### Dataset extract

━━━━━━━━━━━━━━━━

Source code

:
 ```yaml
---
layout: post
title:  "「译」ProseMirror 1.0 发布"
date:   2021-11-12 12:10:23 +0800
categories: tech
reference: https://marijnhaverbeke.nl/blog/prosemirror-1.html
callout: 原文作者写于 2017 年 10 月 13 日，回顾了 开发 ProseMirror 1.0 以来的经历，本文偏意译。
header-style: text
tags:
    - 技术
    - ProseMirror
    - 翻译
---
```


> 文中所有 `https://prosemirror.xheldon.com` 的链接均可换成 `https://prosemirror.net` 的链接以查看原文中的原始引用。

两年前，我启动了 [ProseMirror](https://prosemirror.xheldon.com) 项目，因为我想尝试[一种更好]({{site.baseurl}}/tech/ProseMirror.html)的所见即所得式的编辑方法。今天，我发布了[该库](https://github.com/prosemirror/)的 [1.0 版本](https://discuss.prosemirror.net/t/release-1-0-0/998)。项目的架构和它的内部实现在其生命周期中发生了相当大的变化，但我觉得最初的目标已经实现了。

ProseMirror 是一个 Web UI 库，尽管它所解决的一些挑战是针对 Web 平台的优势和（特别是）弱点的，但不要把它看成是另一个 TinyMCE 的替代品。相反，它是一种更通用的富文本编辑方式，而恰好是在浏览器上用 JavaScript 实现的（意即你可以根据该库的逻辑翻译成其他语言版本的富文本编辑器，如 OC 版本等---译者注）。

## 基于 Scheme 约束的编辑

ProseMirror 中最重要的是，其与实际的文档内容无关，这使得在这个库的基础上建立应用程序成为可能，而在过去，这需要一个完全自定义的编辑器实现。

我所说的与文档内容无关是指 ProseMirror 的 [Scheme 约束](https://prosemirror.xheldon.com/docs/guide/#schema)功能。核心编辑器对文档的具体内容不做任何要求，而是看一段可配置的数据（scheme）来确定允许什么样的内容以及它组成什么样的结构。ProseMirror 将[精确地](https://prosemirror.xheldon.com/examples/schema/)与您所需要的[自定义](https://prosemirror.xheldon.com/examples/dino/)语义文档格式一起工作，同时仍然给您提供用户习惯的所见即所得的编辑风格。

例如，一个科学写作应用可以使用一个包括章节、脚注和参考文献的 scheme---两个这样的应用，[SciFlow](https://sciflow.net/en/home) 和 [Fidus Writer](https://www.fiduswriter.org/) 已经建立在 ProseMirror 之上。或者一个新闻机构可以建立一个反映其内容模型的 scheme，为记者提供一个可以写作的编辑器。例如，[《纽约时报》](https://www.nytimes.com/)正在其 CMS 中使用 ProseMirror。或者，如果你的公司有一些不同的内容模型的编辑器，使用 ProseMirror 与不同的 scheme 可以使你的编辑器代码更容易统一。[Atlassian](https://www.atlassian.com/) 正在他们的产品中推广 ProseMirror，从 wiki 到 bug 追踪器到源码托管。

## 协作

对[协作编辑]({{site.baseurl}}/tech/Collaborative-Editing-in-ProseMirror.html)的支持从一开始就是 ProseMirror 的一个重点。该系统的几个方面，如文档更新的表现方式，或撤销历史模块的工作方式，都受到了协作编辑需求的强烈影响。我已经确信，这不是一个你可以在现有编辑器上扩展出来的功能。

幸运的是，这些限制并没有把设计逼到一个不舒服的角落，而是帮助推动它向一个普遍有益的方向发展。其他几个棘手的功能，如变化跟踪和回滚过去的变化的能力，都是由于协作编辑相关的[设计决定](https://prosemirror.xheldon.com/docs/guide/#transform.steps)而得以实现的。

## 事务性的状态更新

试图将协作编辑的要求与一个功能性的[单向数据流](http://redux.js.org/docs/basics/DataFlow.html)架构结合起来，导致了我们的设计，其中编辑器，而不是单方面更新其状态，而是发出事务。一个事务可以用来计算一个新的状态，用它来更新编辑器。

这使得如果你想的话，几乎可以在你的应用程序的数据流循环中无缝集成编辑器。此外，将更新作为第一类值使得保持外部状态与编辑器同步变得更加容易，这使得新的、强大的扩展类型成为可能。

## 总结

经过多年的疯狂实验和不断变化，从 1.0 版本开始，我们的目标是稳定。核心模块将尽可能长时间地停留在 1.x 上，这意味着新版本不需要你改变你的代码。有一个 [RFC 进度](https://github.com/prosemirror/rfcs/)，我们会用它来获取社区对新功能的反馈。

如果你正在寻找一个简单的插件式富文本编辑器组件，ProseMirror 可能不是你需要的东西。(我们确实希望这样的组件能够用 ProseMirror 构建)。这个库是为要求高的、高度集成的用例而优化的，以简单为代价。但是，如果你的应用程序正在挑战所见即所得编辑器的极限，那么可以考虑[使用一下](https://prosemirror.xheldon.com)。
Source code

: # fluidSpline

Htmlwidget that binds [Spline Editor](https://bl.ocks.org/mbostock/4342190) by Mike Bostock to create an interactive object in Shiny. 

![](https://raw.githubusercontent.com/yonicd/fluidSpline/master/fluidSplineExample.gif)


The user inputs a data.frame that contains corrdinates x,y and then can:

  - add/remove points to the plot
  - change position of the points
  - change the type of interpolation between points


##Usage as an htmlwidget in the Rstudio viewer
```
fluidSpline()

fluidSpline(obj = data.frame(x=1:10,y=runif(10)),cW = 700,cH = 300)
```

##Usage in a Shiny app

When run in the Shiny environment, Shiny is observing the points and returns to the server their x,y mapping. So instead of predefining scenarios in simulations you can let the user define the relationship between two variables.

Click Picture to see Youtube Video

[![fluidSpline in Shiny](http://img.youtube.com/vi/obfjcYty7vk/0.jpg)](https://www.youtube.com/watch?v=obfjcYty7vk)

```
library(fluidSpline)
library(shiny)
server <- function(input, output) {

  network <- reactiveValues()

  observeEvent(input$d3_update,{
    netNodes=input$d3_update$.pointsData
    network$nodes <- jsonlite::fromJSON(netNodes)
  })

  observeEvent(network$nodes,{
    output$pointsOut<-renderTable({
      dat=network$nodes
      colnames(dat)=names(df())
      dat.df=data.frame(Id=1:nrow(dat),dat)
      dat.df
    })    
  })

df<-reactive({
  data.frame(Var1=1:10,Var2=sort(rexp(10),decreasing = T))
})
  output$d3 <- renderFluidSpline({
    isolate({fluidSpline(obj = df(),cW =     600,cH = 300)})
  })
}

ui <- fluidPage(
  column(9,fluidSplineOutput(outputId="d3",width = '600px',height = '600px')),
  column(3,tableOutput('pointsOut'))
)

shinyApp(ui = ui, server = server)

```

━━━━━━━━━━━━━━━━

### Try it
In the entries above, which lines hold the string "library"? Report all of them.

### Response
library(fluidSpline)
library(shiny)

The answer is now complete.